News digest – oesophageal cancer, cervical screening, naked mole rats and more
Posted Jun 22 2013 12:00am
The biggest story this week was about the “quiet epidemic” of oesophageal cancer and the fact that men are nearly three times more likely to develop the disease. The BBC and the Independent have more info, and this graphic summarises the story:
Testing women for the human papillomavirus (HPV) first, instead of using the traditional cervical screening test to detect abnormal cells in the cervix, could prevent around 600 cases of cervical cancer a year in England. Our press release has more detail.
A curious rodent called the naked mole rat hit the headlines this week – US scientists uncovered a clue as to why these creatures stay cancer free. The BBC wrote about the fascinating research, and we covered it on this blog .

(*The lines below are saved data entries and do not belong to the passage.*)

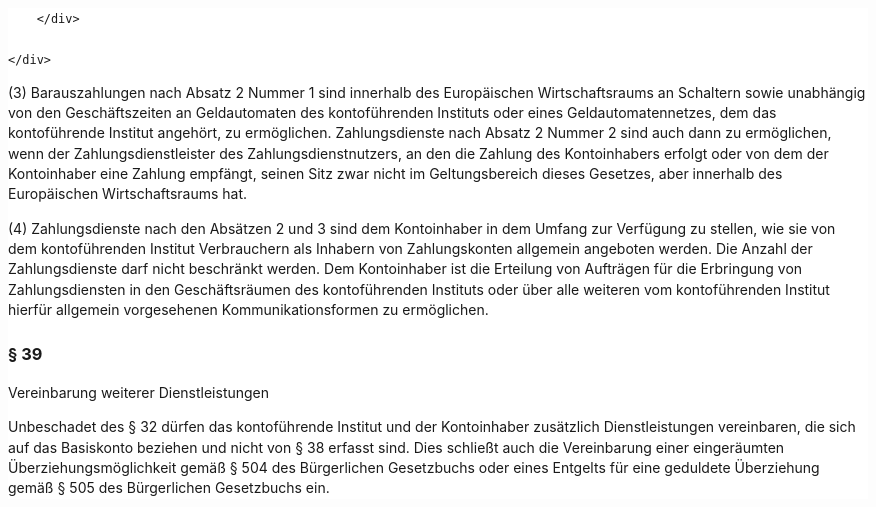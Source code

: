         </div>
    
    </div>

</div>

<div class="jurAbsatz">

(3) Barauszahlungen nach Absatz 2 Nummer 1 sind innerhalb des
Europäischen Wirtschaftsraums an Schaltern sowie unabhängig von den
Geschäftszeiten an Geldautomaten des kontoführenden Instituts oder eines
Geldautomatennetzes, dem das kontoführende Institut angehört, zu
ermöglichen. Zahlungsdienste nach Absatz 2 Nummer 2 sind auch dann zu
ermöglichen, wenn der Zahlungsdienstleister des Zahlungsdienstnutzers,
an den die Zahlung des Kontoinhabers erfolgt oder von dem der
Kontoinhaber eine Zahlung empfängt, seinen Sitz zwar nicht im
Geltungsbereich dieses Gesetzes, aber innerhalb des Europäischen
Wirtschaftsraums hat.

</div>

<div class="jurAbsatz">

(4) Zahlungsdienste nach den Absätzen 2 und 3 sind dem Kontoinhaber in
dem Umfang zur Verfügung zu stellen, wie sie von dem kontoführenden
Institut Verbrauchern als Inhabern von Zahlungskonten allgemein
angeboten werden. Die Anzahl der Zahlungsdienste darf nicht beschränkt
werden. Dem Kontoinhaber ist die Erteilung von Aufträgen für die
Erbringung von Zahlungsdiensten in den Geschäftsräumen des
kontoführenden Instituts oder über alle weiteren vom kontoführenden
Institut hierfür allgemein vorgesehenen Kommunikationsformen zu
ermöglichen.

</div>

</div>

</div>

</div>

<span id="BJNR072010016BJNE004000000.html"></span>

### § 39  
Vereinbarung weiterer Dienstleistungen

<div>

<div class="jnhtml">

<div>

<div class="jurAbsatz">

Unbeschadet des § 32 dürfen das kontoführende Institut und der
Kontoinhaber zusätzlich Dienstleistungen vereinbaren, die sich auf das
Basiskonto beziehen und nicht von § 38 erfasst sind. Dies schließt auch
die Vereinbarung einer eingeräumten Überziehungsmöglichkeit gemäß § 504
des Bürgerlichen Gesetzbuchs oder eines Entgelts für eine geduldete
Überziehung gemäß § 505 des Bürgerlichen Gesetzbuchs ein.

Scientists in London uncovered clues about what causes cancer to spread from one part of the body to another. They used a ‘chase and run’ analogy to explain how diseased and healthy cells follow each other around the body. The Telegraph has more detail.
New Scientist wrote a great piece about research to understand how the genetic make-up of tumours evolves over time and in response to treatment (paywall).
For those interested in the new NHS reforms, we thought this was an interesting analysis of the challenges faced by our healthcare system: ‘ can England’s NHS survive ’?
Early UK research showed that giving men an MRI scan before a biopsy for prostate cancer may put clinicians in a better position to tailor investigations and treatments further down the line. The Telegraph chose this rather negative interpretation of the study. But further research is necessary before we know the true value of this method.
We wanted to reassure any pregnant women who read this Express headline that they shouldn’t be concerned about drinking from plastic bottles. The research hasn’t yet been published in a scientific journal, and was carried out in animal models – so the effects in women is far from established.